They gathered with extended family and friends to remember Ms. Dixon, the 37-year-old mother who was gunned down at 276 Butler south of downtown Memphis on Nov. 14, 2011.
“I try not to cry at school when I think of my mother," Charles Dixon, age 11, said as family members encircled the boy and his siblings.
All five of Ms. Dixon’s children - Diamond, now age 5, Willvarius, 9, Charles, Jasmine, 16 and Nakita, 21 - gathered on the parking lot where Tashuner fell one year ago.
They prayed, sang “Amazing Grace” and cupped their hands around candles near a mostly abandoned and boarded up apartment complex.

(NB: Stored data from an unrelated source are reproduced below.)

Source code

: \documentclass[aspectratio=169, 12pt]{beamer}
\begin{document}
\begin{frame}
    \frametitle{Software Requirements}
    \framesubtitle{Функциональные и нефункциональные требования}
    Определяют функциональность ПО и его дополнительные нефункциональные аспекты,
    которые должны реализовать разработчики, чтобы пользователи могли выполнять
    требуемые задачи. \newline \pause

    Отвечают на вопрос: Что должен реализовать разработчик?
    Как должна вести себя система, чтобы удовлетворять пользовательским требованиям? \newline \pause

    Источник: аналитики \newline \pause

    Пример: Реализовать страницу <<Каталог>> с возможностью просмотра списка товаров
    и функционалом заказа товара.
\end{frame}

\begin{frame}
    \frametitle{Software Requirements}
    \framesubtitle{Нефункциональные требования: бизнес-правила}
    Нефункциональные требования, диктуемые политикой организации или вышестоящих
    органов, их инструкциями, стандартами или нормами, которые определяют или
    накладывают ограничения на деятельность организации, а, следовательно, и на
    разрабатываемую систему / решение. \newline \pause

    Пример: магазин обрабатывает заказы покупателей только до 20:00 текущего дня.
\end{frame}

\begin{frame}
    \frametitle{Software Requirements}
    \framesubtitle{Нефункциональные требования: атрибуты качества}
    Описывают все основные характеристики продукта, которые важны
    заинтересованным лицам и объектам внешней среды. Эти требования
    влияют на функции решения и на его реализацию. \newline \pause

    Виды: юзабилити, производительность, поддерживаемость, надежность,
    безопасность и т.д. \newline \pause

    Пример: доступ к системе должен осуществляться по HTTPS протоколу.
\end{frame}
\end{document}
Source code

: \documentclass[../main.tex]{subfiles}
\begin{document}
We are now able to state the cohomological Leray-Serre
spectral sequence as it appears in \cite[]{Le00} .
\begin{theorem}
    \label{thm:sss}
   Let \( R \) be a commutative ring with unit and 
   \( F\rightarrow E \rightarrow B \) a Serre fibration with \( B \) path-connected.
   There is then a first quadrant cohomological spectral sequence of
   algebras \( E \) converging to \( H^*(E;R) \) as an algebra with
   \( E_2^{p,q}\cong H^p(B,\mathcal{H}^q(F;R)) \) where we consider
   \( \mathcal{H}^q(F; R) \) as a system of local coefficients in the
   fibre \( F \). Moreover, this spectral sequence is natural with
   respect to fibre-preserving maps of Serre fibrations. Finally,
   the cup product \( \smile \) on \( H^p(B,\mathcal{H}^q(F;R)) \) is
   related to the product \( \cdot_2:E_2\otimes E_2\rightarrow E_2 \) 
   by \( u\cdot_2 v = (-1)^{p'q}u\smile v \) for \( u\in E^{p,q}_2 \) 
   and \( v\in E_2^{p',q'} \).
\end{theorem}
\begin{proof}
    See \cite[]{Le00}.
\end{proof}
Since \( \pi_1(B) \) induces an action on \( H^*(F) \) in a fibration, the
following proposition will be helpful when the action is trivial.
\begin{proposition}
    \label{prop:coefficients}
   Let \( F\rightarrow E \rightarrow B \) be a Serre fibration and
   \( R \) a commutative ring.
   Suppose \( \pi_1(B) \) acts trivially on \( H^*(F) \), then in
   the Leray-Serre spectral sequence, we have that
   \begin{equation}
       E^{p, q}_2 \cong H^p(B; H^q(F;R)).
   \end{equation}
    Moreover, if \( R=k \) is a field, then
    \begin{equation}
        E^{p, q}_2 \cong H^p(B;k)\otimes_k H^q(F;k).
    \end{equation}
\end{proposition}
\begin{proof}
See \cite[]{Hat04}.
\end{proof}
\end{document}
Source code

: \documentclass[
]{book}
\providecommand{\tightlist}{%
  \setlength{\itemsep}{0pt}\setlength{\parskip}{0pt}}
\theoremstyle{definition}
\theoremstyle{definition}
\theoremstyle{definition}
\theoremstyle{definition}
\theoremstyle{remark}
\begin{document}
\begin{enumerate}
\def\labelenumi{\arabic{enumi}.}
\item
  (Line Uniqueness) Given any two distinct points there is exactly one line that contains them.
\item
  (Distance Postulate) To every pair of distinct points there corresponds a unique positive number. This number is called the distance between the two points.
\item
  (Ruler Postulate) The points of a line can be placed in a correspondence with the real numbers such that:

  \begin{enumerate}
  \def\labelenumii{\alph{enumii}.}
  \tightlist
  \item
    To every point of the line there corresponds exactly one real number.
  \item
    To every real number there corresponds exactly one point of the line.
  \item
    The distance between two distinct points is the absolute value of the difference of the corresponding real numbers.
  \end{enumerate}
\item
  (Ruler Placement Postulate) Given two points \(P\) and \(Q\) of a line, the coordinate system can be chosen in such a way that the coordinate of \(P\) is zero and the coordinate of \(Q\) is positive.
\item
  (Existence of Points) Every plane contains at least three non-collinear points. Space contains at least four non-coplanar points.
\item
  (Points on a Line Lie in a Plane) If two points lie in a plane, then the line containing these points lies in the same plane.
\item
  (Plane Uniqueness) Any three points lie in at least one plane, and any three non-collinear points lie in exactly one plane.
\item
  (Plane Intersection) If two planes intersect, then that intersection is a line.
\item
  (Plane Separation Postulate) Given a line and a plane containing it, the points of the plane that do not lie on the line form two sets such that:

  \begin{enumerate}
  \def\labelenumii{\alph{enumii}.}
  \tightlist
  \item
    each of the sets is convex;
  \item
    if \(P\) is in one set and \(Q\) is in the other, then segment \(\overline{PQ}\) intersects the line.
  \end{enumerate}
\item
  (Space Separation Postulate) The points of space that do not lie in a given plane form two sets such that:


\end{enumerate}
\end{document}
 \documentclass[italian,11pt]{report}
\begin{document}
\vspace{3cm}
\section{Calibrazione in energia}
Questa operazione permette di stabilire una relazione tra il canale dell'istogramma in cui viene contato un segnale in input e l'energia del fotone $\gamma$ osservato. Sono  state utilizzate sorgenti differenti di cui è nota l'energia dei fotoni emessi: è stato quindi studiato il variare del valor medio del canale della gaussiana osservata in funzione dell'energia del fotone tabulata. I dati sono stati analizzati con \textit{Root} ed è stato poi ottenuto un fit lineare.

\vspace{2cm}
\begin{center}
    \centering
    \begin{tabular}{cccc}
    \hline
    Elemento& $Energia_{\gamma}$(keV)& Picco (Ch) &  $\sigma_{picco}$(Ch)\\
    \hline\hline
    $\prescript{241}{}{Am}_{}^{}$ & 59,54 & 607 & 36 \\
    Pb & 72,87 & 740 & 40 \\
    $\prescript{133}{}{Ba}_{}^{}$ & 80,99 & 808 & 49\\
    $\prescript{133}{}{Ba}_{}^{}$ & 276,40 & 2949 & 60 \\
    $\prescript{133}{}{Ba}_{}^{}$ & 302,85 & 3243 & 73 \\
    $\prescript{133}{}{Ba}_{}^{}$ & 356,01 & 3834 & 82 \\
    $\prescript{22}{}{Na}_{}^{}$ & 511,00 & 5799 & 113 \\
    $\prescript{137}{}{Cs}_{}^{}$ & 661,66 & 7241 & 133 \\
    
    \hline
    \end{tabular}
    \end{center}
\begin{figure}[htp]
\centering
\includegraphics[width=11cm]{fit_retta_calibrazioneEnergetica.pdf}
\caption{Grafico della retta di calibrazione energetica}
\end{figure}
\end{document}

Friends tacked a new crop of stuffed animals on a utility pole where weathered ones have hung for a solid year. It is how many Memphians grieve violent crime, leaving visible markers as a sign of love for the fallen.
“I think of my mother now as my guardian angel," said eldest daughter Nakita.
The 21year-old has a young child and takes responsibility for her four younger siblings.
“I’m grateful an arrest was made so quickly,” said Nakita of the case against 45-year-old Willie James Irby, Jr.
It was a case of domestic violence.
Police say Tashuner Dixon died at the hands of her boyfriend. Irby remains in jail on a charge of first degree murder. Read more about the muder here.
“We are still grieving,” said Nakita.
The vigil was held just feet away from a garbage dumpster where a three-year-old child’s body was discovered earlier this year. Maurice Brown, Jr. went missing in July 2012.
The boy’s father, Maurice Brown, Sr. is now charged in the case.
Mourners at the Tashuner Dixon candlelight vigil placed a candle near the dumpster in the boy’s memory.
Ironically, both tragedies occured within sight of Clayborn Temple, a center of activity for America's greatest disciple of non-violence, the Rev. Dr. Martin Luther King, Jr. King started marches for striking Memphis sanitation workers in 1968 at the now shuttered Memphis church.